- Aim of the exercise -
An exact copy of the data is required; the images should not appear in it.

Source data

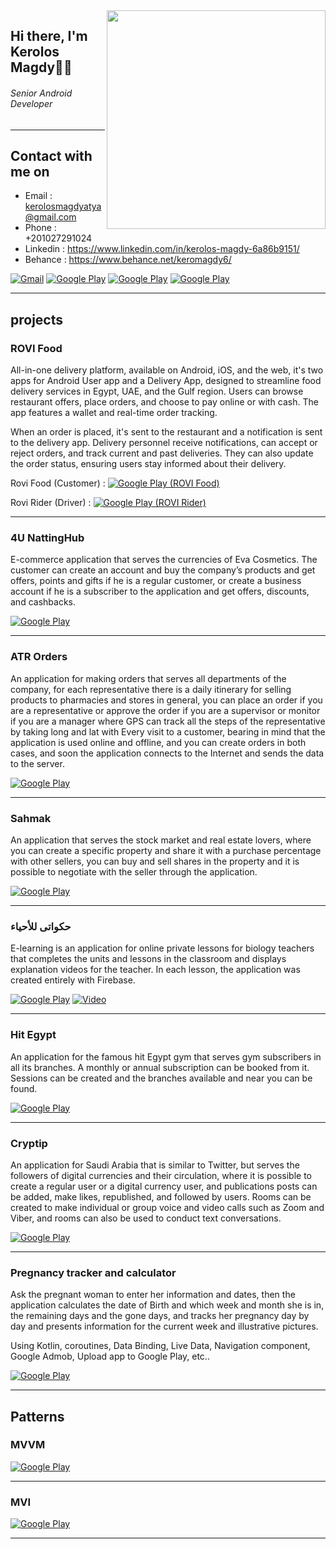 
<img align="right" width="350" height="350" src="https://i.pinimg.com/originals/e8/f4/53/e8f453469a3ec97ecd354df465d73913.gif">
<h2>Hi there, I'm Kerolos Magdy👋🌹</h2>

<h6><i class="white-italic">Senior Android Developer</i></h6>

---

## Contact with me on

* Email : kerolosmagdyatya@gmail.com
* Phone : +201027291024
* Linkedin : https://www.linkedin.com/in/kerolos-magdy-6a86b9151/
* Behance : https://www.behance.net/keromagdy6/

<p>
   <a href="https://mail.google.com/mail/u/0/#inbox?compose=GTvVlcSKjRCcHtzsPdgdFFgCpSFdBDfcTPdnCFTNqdzbkCgGCJcsPxLsDmSQTnZLdLgHHCzlKnZss" target="_blank"><img alt="Gmail" src="https://img.shields.io/badge/Gmail-D14836?style=for-the-badge&logo=gmail&logoColor=white" /></a>
  <a href="https://wa.me/qr/ATWB4H4GRYRGH1" target="_blank"><img alt="Google Play" src="https://img.shields.io/badge/WhatsApp-25D366?style=for-the-badge&logo=whatsapp&logoColor=white" /></a>
  <a href="https://www.linkedin.com/in/kerolos-magdy-6a86b9151/" target="_blank"><img alt="Google Play" src="https://img.shields.io/badge/linkedin-0077b5.svg?style=for-the-badge&logo=linkedin&logoColor=white" /></a> 
   <a href="https://www.behance.net/keromagdy6/" target="_blank"><img alt="Google Play" src="https://img.shields.io/badge/Behance-0054F7?style=for-the-badge&logo=behance&logoColor=white" /></a>
<p>

---

<h2> projects </h2>

### ROVI Food

All-in-one delivery platform, available on Android, iOS, and the web, it's two apps for Android User app and a Delivery App, designed to streamline food delivery services in Egypt, UAE, and the Gulf region. Users can browse restaurant offers, place orders, and choose to pay online or with cash. The app features a wallet and real-time order tracking.

When an order is placed, it's sent to the restaurant and a notification is sent to the delivery app. Delivery personnel receive notifications, can accept or reject orders, and track current and past deliveries. They can also update the order status, ensuring users stay informed about their delivery.


<p>
  <span>Rovi Food (Customer) : </span>
  <a href="https://play.google.com/store/apps/details?id=com.shutdownSolution.rovi" target="_blank">
    <img alt="Google Play (ROVI Food)" src="https://img.shields.io/badge/Google_Play-414141?style=for-the-badge&logo=google-play&logoColor=white" />
  </a>  
</p>
<p>
    <span>Rovi Rider (Driver) : </span>
  <a href="https://play.google.com/store/apps/details?id=com.shutdownSolution.roviDelivery" target="_blank">
    <img alt="Google Play (ROVI Rider)" src="https://img.shields.io/badge/Google_Play-414141?style=for-the-badge&logo=google-play&logoColor=white" />
  </a>  
</p>


---

### 4U NattingHub

E-commerce application that serves the currencies of Eva Cosmetics. The customer can create an account and buy the company’s products and get offers, points and gifts if he is a regular customer, or create a business account if he is a subscriber to the application and get offers, discounts, and cashbacks.

<p>
  <a href="https://play.google.com/store/apps/details?id=com.akhnaton.nettinghub4u" target="_blank"><img alt="Google Play" src="https://img.shields.io/badge/Google_Play-414141?style=for-the-badge&logo=google-play&logoColor=white" /></a> 
<p>


---


### ATR Orders

An application for making orders that serves all departments of the company, for each representative there is a daily itinerary for selling products to pharmacies and stores in general, you can place an order if you are a representative or approve the order if you are a supervisor or monitor if you are a manager where GPS can track all the steps of the representative by taking long and lat with Every visit to a customer, bearing in mind that the application is used online and offline, and you can create orders in both cases, and soon the application connects to the Internet and sends the data to the server.

<p>
  <a href="https://play.google.com/store/apps/details?id=com.akhnaton.foodvisits" target="_blank"><img alt="Google Play" src="https://img.shields.io/badge/Google_Play-414141?style=for-the-badge&logo=google-play&logoColor=white" /></a> 
<p>


---


### Sahmak

An application that serves the stock market and real estate lovers, where you can create a specific property and share it with a purchase percentage with other sellers, you can buy and sell shares in the property and it is possible to negotiate with the seller through the application.

<p>
  <a href="https://drive.google.com/file/d/1lXBUFirxViKwgGSJRbhV1hJ5i04teI-y/view?usp=drive_link" target="_blank"><img alt="Google Play" src="https://img.shields.io/badge/Google%20Drive-4285F4.svg?style=for-the-badge&logo=Google-Drive&logoColor=white" /></a> 
<p>

---

### حكواتى للأحياء

E-learning is an application for online private lessons for biology teachers that completes the units and lessons in the classroom and displays explanation videos for the teacher. In each lesson, the application was created entirely with Firebase.


<p>
  <a href="https://play.google.com/store/apps/details?id=com.kerolosatya.e_learning" target="_blank"><img alt="Google Play" src="https://img.shields.io/badge/Google_Play-414141?style=for-the-badge&logo=google-play&logoColor=white" /></a>  <a href="https://drive.google.com/file/d/1V_CM8I6OR2EUCarTlw8o-HOtEg9sdYwX/view?usp=sharing" target="_blank"><img alt="Video" src="https://img.shields.io/badge/Google%20Drive-4285F4.svg?style=for-the-badge&logo=Google-Drive&logoColor=white" /></a> 
<p>


---

### Hit Egypt

An application for the famous hit Egypt gym that serves gym subscribers in all its branches. A monthly or annual subscription can be booked from it. Sessions can be created and the branches available and near you can be found.

<p>
  <a href="https://drive.google.com/file/d/1GGDHowoKo7Uvv0PHDWzCc_qWMthgHfzY/view?usp=drive_link" target="_blank"><img alt="Google Play" src="https://img.shields.io/badge/Google%20Drive-4285F4.svg?style=for-the-badge&logo=Google-Drive&logoColor=white" /></a> 
<p>

---

### Cryptip

An application for Saudi Arabia that is similar to Twitter, but serves the followers of digital currencies and their circulation, where it is possible to create a regular user or a digital currency user, and publications posts can be added, make likes, republished, and followed by users. Rooms can be created to make individual or group voice and video calls such as Zoom and Viber, and rooms can also be used to conduct text conversations.


<p>
  <a href="https://drive.google.com/file/d/1ewIbllsnIqPSMnN9FA1IqPL7bP70U0Lw/view?usp=drive_link" target="_blank"><img alt="Google Play" src="https://img.shields.io/badge/Google%20Drive-4285F4.svg?style=for-the-badge&logo=Google-Drive&logoColor=white" /></a> 
<p>


---

### Pregnancy tracker and calculator

Ask the pregnant woman to enter her information and dates, then the application calculates the date of Birth and which week and month she is in, the remaining days and the gone days, and tracks her pregnancy day by day and presents information for the current week and illustrative pictures.

Using Kotlin, coroutines, Data Binding, Live Data, Navigation component, Google Admob, Upload app to Google Play, etc..


<p>
  <a href="https://play.google.com/store/apps/details?id=com.kerolosmagdy.pregnancycalculator&hl=ar&gl=US" target="_blank"><img alt="Google Play" src="https://img.shields.io/badge/Google_Play-414141?style=for-the-badge&logo=google-play&logoColor=white" /></a> 
<p>


-----

<h2> Patterns </h2>

### MVVM


<p>
  <a href="https://github.com/keromagdyy/mvvm_pattern" target="_blank"><img alt="Google Play" src="https://img.shields.io/badge/github-%23121011.svg?style=for-the-badge&logo=github&logoColor=white" /></a> 
<p>


---


### MVI


<p>
  <a href="https://github.com/keromagdyy/mvi_pattern" target="_blank"><img alt="Google Play" src="https://img.shields.io/badge/github-%23121011.svg?style=for-the-badge&logo=github&logoColor=white" /></a> 
<p>


---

- Task response -
<img align="right" width="350" height="350" src="https://i.pinimg.com/originals/e8/f4/53/e8f453469a3ec97ecd354df465d73913.gif">
<h2>Hi there, I'm Kerolos Magdy👋🌹</h2>

<h6><i class="white-italic">Senior Android Developer</i></h6>

---

## Contact with me on

* Email : kerolosmagdyatya@gmail.com
* Phone : +201027291024
* Linkedin : https://www.linkedin.com/in/kerolos-magdy-6a86b9151/
* Behance : https://www.behance.net/keromagdy6/

<p>
   <a href="https://mail.google.com/mail/u/0/#inbox?compose=GTvVlcSKjRCcHtzsPdgdFFgCpSFdBDfcTPdnCFTNqdzbkCgGCJcsPxLsDmSQTnZLdLgHHCzlKnZss" target="_blank"><img alt="Gmail" src="https://img.shields.io/badge/Gmail-D14836?style=for-the-badge&logo=gmail&logoColor=white" /></a>
  <a href="https://wa.me/qr/ATWB4H4GRYRGH1" target="_blank"><img alt="Google Play" src="https://img.shields.io/badge/WhatsApp-25D366?style=for-the-badge&logo=whatsapp&logoColor=white" /></a>
  <a href="https://www.linkedin.com/in/kerolos-magdy-6a86b9151/" target="_blank"><img alt="Google Play" src="https://img.shields.io/badge/linkedin-0077b5.svg?style=for-the-badge&logo=linkedin&logoColor=white" /></a> 
   <a href="https://www.behance.net/keromagdy6/" target="_blank"><img alt="Google Play" src="https://img.shields.io/badge/Behance-0054F7?style=for-the-badge&logo=behance&logoColor=white" /></a>
<p>

---

<h2> projects </h2>

### ROVI Food

All-in-one delivery platform, available on Android, iOS, and the web, it's two apps for Android User app and a Delivery App, designed to streamline food delivery services in Egypt, UAE, and the Gulf region. Users can browse restaurant offers, place orders, and choose to pay online or with cash. The app features a wallet and real-time order tracking.

When an order is placed, it's sent to the restaurant and a notification is sent to the delivery app. Delivery personnel receive notifications, can accept or reject orders, and track current and past deliveries. They can also update the order status, ensuring users stay informed about their delivery.


<p>
  <span>Rovi Food (Customer) : </span>
  <a href="https://play.google.com/store/apps/details?id=com.shutdownSolution.rovi" target="_blank">
    <img alt="Google Play (ROVI Food)" src="https://img.shields.io/badge/Google_Play-414141?style=for-the-badge&logo=google-play&logoColor=white" />
  </a>  
</p>
<p>
    <span>Rovi Rider (Driver) : </span>
  <a href="https://play.google.com/store/apps/details?id=com.shutdownSolution.roviDelivery" target="_blank">
    <img alt="Google Play (ROVI Rider)" src="https://img.shields.io/badge/Google_Play-414141?style=for-the-badge&logo=google-play&logoColor=white" />
  </a>  
</p>


---

### 4U NattingHub

E-commerce application that serves the currencies of Eva Cosmetics. The customer can create an account and buy the company’s products and get offers, points and gifts if he is a regular customer, or create a business account if he is a subscriber to the application and get offers, discounts, and cashbacks.

<p>
  <a href="https://play.google.com/store/apps/details?id=com.akhnaton.nettinghub4u" target="_blank"><img alt="Google Play" src="https://img.shields.io/badge/Google_Play-414141?style=for-the-badge&logo=google-play&logoColor=white" /></a> 
<p>


---


### ATR Orders

An application for making orders that serves all departments of the company, for each representative there is a daily itinerary for selling products to pharmacies and stores in general, you can place an order if you are a representative or approve the order if you are a supervisor or monitor if you are a manager where GPS can track all the steps of the representative by taking long and lat with Every visit to a customer, bearing in mind that the application is used online and offline, and you can create orders in both cases, and soon the application connects to the Internet and sends the data to the server.

<p>
  <a href="https://play.google.com/store/apps/details?id=com.akhnaton.foodvisits" target="_blank"><img alt="Google Play" src="https://img.shields.io/badge/Google_Play-414141?style=for-the-badge&logo=google-play&logoColor=white" /></a> 
<p>


---


### Sahmak

An application that serves the stock market and real estate lovers, where you can create a specific property and share it with a purchase percentage with other sellers, you can buy and sell shares in the property and it is possible to negotiate with the seller through the application.

<p>
  <a href="https://drive.google.com/file/d/1lXBUFirxViKwgGSJRbhV1hJ5i04teI-y/view?usp=drive_link" target="_blank"><img alt="Google Play" src="https://img.shields.io/badge/Google%20Drive-4285F4.svg?style=for-the-badge&logo=Google-Drive&logoColor=white" /></a> 
<p>

---

### حكواتى للأحياء

E-learning is an application for online private lessons for biology teachers that completes the units and lessons in the classroom and displays explanation videos for the teacher. In each lesson, the application was created entirely with Firebase.


<p>
  <a href="https://play.google.com/store/apps/details?id=com.kerolosatya.e_learning" target="_blank"><img alt="Google Play" src="https://img.shields.io/badge/Google_Play-414141?style=for-the-badge&logo=google-play&logoColor=white" /></a>  <a href="https://drive.google.com/file/d/1V_CM8I6OR2EUCarTlw8o-HOtEg9sdYwX/view?usp=sharing" target="_blank"><img alt="Video" src="https://img.shields.io/badge/Google%20Drive-4285F4.svg?style=for-the-badge&logo=Google-Drive&logoColor=white" /></a> 
<p>


---

### Hit Egypt

An application for the famous hit Egypt gym that serves gym subscribers in all its branches. A monthly or annual subscription can be booked from it. Sessions can be created and the branches available and near you can be found.

<p>
  <a href="https://drive.google.com/file/d/1GGDHowoKo7Uvv0PHDWzCc_qWMthgHfzY/view?usp=drive_link" target="_blank"><img alt="Google Play" src="https://img.shields.io/badge/Google%20Drive-4285F4.svg?style=for-the-badge&logo=Google-Drive&logoColor=white" /></a> 
<p>

---

### Cryptip

An application for Saudi Arabia that is similar to Twitter, but serves the followers of digital currencies and their circulation, where it is possible to create a regular user or a digital currency user, and publications posts can be added, make likes, republished, and followed by users. Rooms can be created to make individual or group voice and video calls such as Zoom and Viber, and rooms can also be used to conduct text conversations.


<p>
  <a href="https://drive.google.com/file/d/1ewIbllsnIqPSMnN9FA1IqPL7bP70U0Lw/view?usp=drive_link" target="_blank"><img alt="Google Play" src="https://img.shields.io/badge/Google%20Drive-4285F4.svg?style=for-the-badge&logo=Google-Drive&logoColor=white" /></a> 
<p>


---

### Pregnancy tracker and calculator

Ask the pregnant woman to enter her information and dates, then the application calculates the date of Birth and which week and month she is in, the remaining days and the gone days, and tracks her pregnancy day by day and presents information for the current week and illustrative pictures.

Using Kotlin, coroutines, Data Binding, Live Data, Navigation component, Google Admob, Upload app to Google Play, etc..


<p>
  <a href="https://play.google.com/store/apps/details?id=com.kerolosmagdy.pregnancycalculator&hl=ar&gl=US" target="_blank"><img alt="Google Play" src="https://img.shields.io/badge/Google_Play-414141?style=for-the-badge&logo=google-play&logoColor=white" /></a> 
<p>


-----

<h2> Patterns </h2>

### MVVM


<p>
  <a href="https://github.com/keromagdyy/mvvm_pattern" target="_blank"><img alt="Google Play" src="https://img.shields.io/badge/github-%23121011.svg?style=for-the-badge&logo=github&logoColor=white" /></a> 
<p>


---


### MVI


<p>
  <a href="https://github.com/keromagdyy/mvi_pattern" target="_blank"><img alt="Google Play" src="https://img.shields.io/badge/github-%23121011.svg?style=for-the-badge&logo=github&logoColor=white" /></a> 
<p>


---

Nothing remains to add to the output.